Description of the task → From the entries below, return exactly the lines beginning at the one that contains "For information on" and ending at the one that contains "- **标准套餐**：每月提供10GB流量，价格约为30澳元，适合日常使用。", both of them included, and only those lines.

=======

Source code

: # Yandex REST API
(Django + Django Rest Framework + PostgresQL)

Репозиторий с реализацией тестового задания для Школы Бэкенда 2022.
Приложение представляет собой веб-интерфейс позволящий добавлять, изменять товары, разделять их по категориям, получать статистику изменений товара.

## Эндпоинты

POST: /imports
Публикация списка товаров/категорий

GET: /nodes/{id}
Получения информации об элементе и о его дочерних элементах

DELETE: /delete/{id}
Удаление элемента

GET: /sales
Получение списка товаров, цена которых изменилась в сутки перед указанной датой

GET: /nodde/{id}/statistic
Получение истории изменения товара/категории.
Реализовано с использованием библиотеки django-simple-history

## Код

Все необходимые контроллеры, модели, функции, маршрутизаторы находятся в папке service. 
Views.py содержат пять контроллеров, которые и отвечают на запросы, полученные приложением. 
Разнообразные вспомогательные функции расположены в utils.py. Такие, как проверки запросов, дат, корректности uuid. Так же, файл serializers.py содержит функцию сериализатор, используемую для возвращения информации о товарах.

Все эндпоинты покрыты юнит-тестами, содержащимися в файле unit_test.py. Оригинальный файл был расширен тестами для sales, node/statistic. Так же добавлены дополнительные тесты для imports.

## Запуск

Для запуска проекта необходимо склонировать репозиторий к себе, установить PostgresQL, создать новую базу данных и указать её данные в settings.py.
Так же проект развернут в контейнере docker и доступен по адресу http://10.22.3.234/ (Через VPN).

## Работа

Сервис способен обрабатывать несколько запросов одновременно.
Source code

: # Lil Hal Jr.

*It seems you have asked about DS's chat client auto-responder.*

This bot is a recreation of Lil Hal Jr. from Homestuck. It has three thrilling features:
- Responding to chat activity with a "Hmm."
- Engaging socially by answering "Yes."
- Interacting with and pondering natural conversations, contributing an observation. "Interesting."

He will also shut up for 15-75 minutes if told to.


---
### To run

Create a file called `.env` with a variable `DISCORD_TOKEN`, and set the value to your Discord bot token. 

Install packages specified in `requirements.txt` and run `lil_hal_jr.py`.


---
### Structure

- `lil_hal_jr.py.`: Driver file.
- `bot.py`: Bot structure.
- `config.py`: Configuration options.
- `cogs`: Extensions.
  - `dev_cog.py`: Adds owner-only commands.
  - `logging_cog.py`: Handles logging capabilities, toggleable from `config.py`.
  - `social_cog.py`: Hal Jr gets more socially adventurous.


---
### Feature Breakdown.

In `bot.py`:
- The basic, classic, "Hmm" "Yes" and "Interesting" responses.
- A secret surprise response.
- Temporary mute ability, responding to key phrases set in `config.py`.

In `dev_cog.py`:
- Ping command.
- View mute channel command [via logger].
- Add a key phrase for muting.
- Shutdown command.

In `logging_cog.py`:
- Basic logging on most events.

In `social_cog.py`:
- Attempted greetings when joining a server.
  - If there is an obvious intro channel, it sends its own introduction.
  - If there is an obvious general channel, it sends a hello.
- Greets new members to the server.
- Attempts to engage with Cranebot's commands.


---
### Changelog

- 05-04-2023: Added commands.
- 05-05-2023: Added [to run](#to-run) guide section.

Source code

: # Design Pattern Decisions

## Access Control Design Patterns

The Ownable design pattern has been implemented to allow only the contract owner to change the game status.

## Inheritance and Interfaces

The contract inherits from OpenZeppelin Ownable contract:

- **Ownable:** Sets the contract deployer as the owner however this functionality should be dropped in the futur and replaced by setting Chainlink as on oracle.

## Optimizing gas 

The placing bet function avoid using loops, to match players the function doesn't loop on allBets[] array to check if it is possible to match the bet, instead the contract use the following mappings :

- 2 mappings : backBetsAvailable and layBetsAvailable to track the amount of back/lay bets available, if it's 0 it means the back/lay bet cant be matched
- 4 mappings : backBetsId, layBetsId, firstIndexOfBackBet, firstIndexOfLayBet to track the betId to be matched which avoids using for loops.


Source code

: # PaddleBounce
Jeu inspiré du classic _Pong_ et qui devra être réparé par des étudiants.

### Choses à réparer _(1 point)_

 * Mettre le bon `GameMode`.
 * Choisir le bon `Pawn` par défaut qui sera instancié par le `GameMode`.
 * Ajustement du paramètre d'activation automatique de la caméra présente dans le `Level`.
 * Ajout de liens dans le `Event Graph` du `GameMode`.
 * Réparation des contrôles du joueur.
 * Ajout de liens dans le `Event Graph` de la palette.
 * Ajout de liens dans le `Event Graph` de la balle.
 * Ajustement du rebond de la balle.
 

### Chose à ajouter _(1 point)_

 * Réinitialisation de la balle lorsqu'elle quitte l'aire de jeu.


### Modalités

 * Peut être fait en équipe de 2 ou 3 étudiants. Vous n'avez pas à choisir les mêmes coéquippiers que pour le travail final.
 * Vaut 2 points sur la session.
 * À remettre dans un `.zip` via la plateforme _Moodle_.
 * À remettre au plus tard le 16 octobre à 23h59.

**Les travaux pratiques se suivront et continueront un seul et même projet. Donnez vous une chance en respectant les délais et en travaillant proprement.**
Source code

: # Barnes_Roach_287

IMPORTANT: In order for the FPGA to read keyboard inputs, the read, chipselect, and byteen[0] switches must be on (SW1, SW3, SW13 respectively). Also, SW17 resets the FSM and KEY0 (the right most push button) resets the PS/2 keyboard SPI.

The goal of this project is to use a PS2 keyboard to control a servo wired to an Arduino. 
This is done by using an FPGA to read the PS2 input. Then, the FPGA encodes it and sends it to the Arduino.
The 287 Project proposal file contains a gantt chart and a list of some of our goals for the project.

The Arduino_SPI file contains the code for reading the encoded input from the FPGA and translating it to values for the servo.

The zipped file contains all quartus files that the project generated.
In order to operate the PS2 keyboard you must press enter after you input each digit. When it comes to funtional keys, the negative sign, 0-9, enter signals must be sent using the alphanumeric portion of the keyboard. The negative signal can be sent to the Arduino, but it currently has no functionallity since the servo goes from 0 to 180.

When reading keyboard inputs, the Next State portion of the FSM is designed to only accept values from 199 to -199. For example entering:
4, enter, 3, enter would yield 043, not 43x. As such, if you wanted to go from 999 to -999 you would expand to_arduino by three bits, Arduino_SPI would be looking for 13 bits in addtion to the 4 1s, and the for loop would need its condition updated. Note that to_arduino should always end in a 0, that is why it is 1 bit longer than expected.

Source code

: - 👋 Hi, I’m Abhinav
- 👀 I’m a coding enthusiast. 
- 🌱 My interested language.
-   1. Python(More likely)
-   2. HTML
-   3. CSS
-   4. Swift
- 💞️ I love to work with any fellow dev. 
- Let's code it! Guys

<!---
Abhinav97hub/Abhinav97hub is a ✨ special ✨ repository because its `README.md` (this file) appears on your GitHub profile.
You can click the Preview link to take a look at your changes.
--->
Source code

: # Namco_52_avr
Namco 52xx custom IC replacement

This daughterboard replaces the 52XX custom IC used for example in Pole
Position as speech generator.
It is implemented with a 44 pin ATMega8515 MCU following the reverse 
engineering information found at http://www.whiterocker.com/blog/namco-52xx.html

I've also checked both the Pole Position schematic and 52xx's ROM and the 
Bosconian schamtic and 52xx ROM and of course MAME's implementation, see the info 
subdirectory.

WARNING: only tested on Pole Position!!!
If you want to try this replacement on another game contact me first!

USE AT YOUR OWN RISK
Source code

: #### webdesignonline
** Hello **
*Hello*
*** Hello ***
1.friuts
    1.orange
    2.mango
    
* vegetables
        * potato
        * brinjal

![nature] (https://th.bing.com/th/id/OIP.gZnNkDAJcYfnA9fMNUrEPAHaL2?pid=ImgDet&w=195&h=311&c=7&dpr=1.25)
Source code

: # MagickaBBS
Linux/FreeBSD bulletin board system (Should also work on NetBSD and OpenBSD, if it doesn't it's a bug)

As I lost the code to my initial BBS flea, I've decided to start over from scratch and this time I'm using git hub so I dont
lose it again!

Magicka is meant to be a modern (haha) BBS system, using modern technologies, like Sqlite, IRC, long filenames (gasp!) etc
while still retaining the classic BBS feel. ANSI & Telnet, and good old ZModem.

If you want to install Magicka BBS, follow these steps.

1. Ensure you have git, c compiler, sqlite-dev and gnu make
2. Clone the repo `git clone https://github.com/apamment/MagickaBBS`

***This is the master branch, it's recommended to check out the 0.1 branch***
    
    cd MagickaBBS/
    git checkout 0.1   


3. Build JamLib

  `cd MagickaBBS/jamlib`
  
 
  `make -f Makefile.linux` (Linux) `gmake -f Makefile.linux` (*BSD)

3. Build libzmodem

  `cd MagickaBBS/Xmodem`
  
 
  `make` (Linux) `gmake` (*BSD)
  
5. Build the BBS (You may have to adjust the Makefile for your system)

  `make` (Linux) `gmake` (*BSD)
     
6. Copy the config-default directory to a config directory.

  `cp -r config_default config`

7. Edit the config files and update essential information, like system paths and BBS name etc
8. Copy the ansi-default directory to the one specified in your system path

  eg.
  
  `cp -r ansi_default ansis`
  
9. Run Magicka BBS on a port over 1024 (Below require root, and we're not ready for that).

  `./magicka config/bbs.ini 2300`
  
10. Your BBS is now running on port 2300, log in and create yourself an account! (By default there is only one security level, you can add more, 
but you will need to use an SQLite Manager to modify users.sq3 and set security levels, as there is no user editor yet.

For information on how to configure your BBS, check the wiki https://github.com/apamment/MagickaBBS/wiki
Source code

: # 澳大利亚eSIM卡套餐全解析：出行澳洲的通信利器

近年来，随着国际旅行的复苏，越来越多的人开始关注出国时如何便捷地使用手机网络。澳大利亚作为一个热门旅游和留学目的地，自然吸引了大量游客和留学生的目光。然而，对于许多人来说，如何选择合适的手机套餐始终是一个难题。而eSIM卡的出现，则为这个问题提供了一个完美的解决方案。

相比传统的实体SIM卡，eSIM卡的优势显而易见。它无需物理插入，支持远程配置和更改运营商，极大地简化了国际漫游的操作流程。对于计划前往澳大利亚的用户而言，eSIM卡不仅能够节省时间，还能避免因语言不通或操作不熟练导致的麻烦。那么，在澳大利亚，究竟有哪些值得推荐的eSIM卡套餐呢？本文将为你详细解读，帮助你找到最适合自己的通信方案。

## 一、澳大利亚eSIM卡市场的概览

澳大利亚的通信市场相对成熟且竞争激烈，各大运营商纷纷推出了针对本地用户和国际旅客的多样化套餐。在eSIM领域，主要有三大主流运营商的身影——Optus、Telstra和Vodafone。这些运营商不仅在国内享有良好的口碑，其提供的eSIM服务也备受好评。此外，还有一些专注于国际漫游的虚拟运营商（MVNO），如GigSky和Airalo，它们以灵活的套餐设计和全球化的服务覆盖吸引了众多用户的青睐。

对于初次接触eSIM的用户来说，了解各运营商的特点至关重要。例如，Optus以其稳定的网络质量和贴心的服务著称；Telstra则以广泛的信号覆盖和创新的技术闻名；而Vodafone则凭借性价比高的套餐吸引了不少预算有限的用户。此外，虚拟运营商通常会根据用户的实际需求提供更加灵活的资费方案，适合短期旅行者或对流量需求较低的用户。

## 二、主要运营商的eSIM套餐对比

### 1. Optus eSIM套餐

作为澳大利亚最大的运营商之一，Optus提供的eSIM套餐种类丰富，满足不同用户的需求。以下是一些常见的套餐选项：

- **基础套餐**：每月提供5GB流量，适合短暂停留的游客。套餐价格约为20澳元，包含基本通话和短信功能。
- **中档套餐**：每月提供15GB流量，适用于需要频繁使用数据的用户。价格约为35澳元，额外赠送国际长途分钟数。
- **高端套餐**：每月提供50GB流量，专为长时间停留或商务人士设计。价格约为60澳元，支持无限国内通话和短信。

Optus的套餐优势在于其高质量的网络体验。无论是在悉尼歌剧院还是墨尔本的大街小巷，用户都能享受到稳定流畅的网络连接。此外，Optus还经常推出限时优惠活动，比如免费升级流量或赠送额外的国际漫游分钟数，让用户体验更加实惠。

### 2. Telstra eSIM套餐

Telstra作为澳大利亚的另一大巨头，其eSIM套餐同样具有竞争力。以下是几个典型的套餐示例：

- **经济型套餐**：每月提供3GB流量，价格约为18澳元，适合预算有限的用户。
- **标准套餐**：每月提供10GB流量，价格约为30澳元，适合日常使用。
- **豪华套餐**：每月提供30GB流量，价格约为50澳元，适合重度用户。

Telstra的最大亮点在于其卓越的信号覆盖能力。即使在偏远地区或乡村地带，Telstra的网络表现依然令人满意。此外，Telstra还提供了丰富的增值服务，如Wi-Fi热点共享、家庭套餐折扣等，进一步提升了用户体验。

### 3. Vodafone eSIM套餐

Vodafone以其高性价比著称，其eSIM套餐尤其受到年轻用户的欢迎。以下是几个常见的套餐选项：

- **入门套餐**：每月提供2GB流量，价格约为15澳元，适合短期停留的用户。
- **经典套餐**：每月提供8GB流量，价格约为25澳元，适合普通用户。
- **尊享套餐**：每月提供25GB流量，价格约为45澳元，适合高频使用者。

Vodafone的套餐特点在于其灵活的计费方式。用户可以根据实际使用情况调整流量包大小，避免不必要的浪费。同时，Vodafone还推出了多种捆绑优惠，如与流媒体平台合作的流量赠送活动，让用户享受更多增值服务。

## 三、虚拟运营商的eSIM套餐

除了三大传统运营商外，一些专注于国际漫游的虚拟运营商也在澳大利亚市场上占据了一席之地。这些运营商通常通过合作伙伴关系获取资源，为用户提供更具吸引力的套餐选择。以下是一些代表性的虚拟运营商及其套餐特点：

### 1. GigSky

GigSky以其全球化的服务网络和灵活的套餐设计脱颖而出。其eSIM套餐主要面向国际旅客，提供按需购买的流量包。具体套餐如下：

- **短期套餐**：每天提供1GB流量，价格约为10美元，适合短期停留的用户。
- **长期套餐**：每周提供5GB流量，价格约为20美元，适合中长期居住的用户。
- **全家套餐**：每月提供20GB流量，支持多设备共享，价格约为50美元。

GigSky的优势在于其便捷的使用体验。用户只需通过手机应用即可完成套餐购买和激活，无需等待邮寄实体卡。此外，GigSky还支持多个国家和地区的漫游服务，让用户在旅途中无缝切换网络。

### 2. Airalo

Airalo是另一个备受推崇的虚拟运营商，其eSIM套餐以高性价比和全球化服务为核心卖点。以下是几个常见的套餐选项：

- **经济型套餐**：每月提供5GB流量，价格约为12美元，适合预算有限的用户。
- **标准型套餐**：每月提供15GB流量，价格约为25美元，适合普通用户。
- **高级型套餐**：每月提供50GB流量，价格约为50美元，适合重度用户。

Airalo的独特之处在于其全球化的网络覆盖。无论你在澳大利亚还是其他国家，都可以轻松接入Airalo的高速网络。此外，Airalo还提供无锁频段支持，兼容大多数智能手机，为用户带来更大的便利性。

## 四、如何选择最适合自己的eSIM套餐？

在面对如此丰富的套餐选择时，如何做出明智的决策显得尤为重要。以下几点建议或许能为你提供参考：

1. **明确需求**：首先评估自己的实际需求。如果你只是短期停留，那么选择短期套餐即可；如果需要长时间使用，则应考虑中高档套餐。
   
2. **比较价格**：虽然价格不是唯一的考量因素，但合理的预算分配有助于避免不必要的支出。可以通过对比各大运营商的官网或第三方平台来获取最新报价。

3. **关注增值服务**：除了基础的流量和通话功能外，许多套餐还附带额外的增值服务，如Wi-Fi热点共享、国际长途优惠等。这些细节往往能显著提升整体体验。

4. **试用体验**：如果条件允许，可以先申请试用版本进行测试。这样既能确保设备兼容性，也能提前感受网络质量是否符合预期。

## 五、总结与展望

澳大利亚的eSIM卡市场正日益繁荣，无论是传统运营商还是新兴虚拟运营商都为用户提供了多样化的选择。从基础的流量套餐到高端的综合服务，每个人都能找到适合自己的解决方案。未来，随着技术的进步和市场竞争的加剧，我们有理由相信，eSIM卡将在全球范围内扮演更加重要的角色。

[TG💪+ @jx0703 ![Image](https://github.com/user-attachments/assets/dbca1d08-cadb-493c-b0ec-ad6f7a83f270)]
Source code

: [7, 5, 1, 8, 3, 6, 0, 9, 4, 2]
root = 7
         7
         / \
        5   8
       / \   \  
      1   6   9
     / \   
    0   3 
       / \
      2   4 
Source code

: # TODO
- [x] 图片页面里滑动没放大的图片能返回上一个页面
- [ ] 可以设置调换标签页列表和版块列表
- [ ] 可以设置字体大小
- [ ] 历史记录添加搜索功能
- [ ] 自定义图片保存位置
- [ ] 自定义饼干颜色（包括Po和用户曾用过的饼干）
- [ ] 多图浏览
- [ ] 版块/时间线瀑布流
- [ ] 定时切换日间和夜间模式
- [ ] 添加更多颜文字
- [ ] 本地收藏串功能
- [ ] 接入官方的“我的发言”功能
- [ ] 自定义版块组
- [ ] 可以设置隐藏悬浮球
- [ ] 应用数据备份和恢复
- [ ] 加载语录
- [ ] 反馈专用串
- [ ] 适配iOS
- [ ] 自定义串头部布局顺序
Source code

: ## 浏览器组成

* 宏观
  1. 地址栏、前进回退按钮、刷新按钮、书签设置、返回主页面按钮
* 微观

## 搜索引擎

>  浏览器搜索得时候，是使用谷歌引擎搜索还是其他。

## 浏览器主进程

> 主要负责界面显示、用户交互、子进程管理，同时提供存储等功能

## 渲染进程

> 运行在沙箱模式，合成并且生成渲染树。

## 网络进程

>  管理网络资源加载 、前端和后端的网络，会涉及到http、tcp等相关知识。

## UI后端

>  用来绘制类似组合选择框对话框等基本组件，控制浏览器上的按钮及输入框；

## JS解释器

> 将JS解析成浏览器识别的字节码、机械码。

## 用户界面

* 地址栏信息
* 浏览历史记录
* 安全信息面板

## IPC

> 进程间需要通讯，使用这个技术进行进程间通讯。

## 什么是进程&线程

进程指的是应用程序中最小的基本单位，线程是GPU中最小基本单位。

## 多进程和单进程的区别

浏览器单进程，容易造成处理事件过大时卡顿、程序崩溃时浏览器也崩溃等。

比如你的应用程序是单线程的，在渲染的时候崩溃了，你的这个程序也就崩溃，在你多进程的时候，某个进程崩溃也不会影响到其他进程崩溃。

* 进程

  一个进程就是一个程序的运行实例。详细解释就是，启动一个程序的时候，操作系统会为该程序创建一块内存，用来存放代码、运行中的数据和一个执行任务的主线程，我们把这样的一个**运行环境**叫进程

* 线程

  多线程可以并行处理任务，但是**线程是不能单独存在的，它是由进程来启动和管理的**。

=======

Response for this exercise →
For information on how to configure your BBS, check the wiki https://github.com/apamment/MagickaBBS/wiki
Source code

: # 澳大利亚eSIM卡套餐全解析：出行澳洲的通信利器

近年来，随着国际旅行的复苏，越来越多的人开始关注出国时如何便捷地使用手机网络。澳大利亚作为一个热门旅游和留学目的地，自然吸引了大量游客和留学生的目光。然而，对于许多人来说，如何选择合适的手机套餐始终是一个难题。而eSIM卡的出现，则为这个问题提供了一个完美的解决方案。

相比传统的实体SIM卡，eSIM卡的优势显而易见。它无需物理插入，支持远程配置和更改运营商，极大地简化了国际漫游的操作流程。对于计划前往澳大利亚的用户而言，eSIM卡不仅能够节省时间，还能避免因语言不通或操作不熟练导致的麻烦。那么，在澳大利亚，究竟有哪些值得推荐的eSIM卡套餐呢？本文将为你详细解读，帮助你找到最适合自己的通信方案。

## 一、澳大利亚eSIM卡市场的概览

澳大利亚的通信市场相对成熟且竞争激烈，各大运营商纷纷推出了针对本地用户和国际旅客的多样化套餐。在eSIM领域，主要有三大主流运营商的身影——Optus、Telstra和Vodafone。这些运营商不仅在国内享有良好的口碑，其提供的eSIM服务也备受好评。此外，还有一些专注于国际漫游的虚拟运营商（MVNO），如GigSky和Airalo，它们以灵活的套餐设计和全球化的服务覆盖吸引了众多用户的青睐。

对于初次接触eSIM的用户来说，了解各运营商的特点至关重要。例如，Optus以其稳定的网络质量和贴心的服务著称；Telstra则以广泛的信号覆盖和创新的技术闻名；而Vodafone则凭借性价比高的套餐吸引了不少预算有限的用户。此外，虚拟运营商通常会根据用户的实际需求提供更加灵活的资费方案，适合短期旅行者或对流量需求较低的用户。

## 二、主要运营商的eSIM套餐对比

### 1. Optus eSIM套餐

作为澳大利亚最大的运营商之一，Optus提供的eSIM套餐种类丰富，满足不同用户的需求。以下是一些常见的套餐选项：

- **基础套餐**：每月提供5GB流量，适合短暂停留的游客。套餐价格约为20澳元，包含基本通话和短信功能。
- **中档套餐**：每月提供15GB流量，适用于需要频繁使用数据的用户。价格约为35澳元，额外赠送国际长途分钟数。
- **高端套餐**：每月提供50GB流量，专为长时间停留或商务人士设计。价格约为60澳元，支持无限国内通话和短信。

Optus的套餐优势在于其高质量的网络体验。无论是在悉尼歌剧院还是墨尔本的大街小巷，用户都能享受到稳定流畅的网络连接。此外，Optus还经常推出限时优惠活动，比如免费升级流量或赠送额外的国际漫游分钟数，让用户体验更加实惠。

### 2. Telstra eSIM套餐

Telstra作为澳大利亚的另一大巨头，其eSIM套餐同样具有竞争力。以下是几个典型的套餐示例：

- **经济型套餐**：每月提供3GB流量，价格约为18澳元，适合预算有限的用户。
- **标准套餐**：每月提供10GB流量，价格约为30澳元，适合日常使用。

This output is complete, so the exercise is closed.